Brad Frye (of stoner/sludge metal band Red Mesa) and guitarist Ronaldo Baca really immerse their audience within arcs of sound from the very moment the recording opens. From a wall of feedback, distorted waves of guitar set up a dirty tone, almost as if a sludge metal band are tuning up, and from within those waves of noise, a second guitar cuts through intermittently with a more traditional use of feedback. This improvised cycle continues throughout the first six and a half minutes, after which, a small shift into quieter feedback loops brings more of a traditional drone feel. The solo guitar occasionally even feels as if it’ll float into silence, only to be rescued by a second howl, then to be dragged back into a pleasingly swampy sound. Approximately two minutes later, a piercing tone cracks through a distorted backdrop that’s so loud, you’ll hear your speakers trying not to collapse under the weight of the noise.

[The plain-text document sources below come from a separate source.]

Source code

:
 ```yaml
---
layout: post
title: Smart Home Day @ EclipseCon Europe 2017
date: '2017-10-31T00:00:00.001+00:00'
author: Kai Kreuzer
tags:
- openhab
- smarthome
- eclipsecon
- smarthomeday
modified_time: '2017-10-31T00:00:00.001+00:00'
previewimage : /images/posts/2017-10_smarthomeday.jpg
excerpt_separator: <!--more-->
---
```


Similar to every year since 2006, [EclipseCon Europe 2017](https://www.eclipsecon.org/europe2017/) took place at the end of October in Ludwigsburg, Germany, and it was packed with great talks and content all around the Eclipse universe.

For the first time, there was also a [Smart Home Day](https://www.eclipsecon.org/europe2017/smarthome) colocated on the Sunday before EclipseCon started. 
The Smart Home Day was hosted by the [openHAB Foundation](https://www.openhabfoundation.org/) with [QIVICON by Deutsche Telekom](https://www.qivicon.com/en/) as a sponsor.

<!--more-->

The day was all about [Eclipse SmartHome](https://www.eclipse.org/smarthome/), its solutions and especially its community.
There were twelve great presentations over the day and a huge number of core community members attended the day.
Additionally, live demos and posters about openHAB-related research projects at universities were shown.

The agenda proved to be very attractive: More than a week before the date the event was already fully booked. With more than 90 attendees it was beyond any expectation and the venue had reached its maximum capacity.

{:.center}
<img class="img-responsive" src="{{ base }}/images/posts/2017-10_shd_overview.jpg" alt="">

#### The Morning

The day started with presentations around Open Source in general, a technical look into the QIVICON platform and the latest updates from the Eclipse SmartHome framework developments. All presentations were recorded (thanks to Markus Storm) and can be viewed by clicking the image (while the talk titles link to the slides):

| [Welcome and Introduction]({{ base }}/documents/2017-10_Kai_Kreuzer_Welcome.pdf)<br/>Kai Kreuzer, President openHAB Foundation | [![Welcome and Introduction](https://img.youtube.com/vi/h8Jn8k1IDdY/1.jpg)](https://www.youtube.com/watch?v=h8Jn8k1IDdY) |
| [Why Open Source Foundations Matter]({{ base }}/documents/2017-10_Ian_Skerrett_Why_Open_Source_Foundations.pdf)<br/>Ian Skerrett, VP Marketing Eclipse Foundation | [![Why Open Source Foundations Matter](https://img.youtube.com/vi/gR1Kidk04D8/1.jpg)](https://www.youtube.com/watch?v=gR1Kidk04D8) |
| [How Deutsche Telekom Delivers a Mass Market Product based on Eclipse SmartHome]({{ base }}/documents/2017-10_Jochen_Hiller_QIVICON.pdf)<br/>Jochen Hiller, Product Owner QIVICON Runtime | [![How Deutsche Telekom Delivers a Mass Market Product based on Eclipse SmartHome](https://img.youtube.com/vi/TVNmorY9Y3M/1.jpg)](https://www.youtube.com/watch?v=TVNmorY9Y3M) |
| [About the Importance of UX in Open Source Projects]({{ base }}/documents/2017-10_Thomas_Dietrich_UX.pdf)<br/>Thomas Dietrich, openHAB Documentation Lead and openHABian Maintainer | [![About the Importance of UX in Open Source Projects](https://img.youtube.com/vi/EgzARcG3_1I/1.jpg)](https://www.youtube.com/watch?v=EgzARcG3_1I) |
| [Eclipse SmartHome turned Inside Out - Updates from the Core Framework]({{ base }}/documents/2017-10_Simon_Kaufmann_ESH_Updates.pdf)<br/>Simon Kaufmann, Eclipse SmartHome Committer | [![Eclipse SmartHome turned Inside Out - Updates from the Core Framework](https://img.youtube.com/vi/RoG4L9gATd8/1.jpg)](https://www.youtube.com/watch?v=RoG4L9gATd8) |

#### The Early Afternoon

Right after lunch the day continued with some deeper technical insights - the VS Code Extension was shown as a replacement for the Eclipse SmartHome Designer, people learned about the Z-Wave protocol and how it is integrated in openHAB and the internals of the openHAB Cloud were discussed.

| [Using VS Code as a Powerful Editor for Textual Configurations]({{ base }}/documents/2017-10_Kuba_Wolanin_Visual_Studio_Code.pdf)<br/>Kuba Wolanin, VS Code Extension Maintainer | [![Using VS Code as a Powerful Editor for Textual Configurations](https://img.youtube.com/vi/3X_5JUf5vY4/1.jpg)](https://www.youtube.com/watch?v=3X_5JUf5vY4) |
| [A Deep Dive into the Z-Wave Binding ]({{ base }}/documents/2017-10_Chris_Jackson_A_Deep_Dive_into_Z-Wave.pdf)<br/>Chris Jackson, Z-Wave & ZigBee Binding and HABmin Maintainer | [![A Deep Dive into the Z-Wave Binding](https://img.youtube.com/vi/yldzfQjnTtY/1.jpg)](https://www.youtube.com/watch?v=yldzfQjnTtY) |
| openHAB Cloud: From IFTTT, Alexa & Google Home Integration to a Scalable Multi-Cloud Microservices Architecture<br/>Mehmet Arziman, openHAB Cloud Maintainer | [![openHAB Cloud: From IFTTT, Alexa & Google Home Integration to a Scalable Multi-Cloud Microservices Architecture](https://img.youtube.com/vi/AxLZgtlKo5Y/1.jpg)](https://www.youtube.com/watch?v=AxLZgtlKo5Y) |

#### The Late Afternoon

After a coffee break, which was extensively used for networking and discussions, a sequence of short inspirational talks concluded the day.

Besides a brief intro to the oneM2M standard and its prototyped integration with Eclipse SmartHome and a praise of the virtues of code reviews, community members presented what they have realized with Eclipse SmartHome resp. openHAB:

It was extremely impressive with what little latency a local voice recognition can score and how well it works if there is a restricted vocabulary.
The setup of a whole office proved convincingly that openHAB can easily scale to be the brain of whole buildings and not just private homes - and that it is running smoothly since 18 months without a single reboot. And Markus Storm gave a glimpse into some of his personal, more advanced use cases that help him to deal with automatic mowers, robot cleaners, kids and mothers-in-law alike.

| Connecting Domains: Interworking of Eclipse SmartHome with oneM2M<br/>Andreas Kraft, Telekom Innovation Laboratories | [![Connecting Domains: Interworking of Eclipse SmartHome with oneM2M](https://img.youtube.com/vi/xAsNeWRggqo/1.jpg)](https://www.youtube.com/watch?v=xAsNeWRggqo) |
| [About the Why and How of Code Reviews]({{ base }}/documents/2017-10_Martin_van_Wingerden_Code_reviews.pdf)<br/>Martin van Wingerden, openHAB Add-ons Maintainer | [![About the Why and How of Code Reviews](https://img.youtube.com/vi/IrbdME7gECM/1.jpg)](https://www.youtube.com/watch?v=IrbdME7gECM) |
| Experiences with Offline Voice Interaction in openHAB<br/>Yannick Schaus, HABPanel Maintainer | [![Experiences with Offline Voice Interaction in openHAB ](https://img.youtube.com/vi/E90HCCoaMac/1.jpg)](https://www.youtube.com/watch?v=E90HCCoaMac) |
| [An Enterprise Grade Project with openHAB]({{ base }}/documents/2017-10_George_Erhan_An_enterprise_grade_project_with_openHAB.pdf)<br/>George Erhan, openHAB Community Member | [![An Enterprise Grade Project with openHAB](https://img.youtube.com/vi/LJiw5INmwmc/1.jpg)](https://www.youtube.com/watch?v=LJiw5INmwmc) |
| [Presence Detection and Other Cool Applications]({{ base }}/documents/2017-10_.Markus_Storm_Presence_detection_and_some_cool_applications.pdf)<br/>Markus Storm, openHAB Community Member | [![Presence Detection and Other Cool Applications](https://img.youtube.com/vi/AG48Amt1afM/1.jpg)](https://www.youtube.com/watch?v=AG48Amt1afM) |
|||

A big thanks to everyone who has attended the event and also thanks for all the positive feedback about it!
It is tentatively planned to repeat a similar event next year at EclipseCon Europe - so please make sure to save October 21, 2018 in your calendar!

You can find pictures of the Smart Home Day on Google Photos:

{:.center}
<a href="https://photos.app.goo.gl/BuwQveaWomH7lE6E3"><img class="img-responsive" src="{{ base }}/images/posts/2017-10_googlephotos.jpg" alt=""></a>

After dropping into a traditional piece of feedback at around ten minutes and balancing that with a couple of heavy chords around thirty seconds later, the more patient listener should get a sense of a huge sonic change, even if the focus on shrill tones can feel hard going. The way those tones are later used to create sounds that waver between the siren-like and dive bombing tones actually gives this massive piece one of its first highlights, before the return of a sludgy tone suggests a return to the formative musical sketch. Around eight minutes later, the wall of distortion breaks to reveal a second tone with more of a traditional drone feel, occasionally hinting at something bigger, only to slunk back into the rear. A massive howl of noise fills the last few minutes, which coupled with extra drone that sounds like a billion infuriated bees have been recorded and then fed through an enormous amplifier, creates something really intense, before crashing out with the help of a pulsing chord and high toned feedback. This might be hard going in places, but certainly doesn’t wuss out in terms of reaching a natural climax. Nor does it sag midway; this really is half an hour worth of genuinely intense improv.
The shorter companion piece ‘Black Flare’ runs to just the fourteen minutes, but for fans of minimalist noise/drone works, it’ll be no less interesting. For those who made it through the previous workout, the heavier guitar tone will feel immediately familiar. However, it’s used in a flatter way at first, creating a layer of dark sound as a classic swampy backdrop. From there, feedback tones take on an almost metallic feel, before a stripped back moment allows for piercing tones to take the lead. A few industrial sounding guitar chords soon hint at something bigger, but that “something bigger” never comes. Instead, slightly different howls of feedback come to the fore, and at around the five minute mark, seem set to dominate for the duration. However, as with all great improvisational fare, the natural flow dictates that things can’t be left to stagnate, and by the eight minute mark, there are a more musical flourishes, adding descending arcs of sound and another wall of feedback, both of which should be enough to make this feel like a full journey has been taken. With some of the most intense feedback appearing intermittently during the final four minutes, you should also get a sense of how loud this recording session would have been. If it’s at all possible, the even more obtuse elements of this piece make it a little harder to get into, despite being half the length of ‘Chromosphere’, but there are still various moments of interest that’ll make it worth the time for drone fans and for listeners whose interests lean towards more experimental.
This takes the idea of using a side project to create something different to its most extreme. If you’ve previously associated Ronaldo with Flemenco guitar work, you’ll certainly be left wanting, and there isn’t really anything here you’d liken to Red Mesa, unless you assume there are bits here that sound like that band’s song endings at their most intense, then vastly expanded into distortion driven works. It also says something about the freedom to record and release something you know isn’t designed for a mass audience when you run the record label and do your own PR. To call this marginal would be an understatement. Despite having absolutely zero commercial potential, this recording exists somewhere between Neil Young’s ‘Arc’ and the wilful sounds of Sunn :))), firmly in the knowledge that there will be a few drone devotees that’ll absolutely lap it up.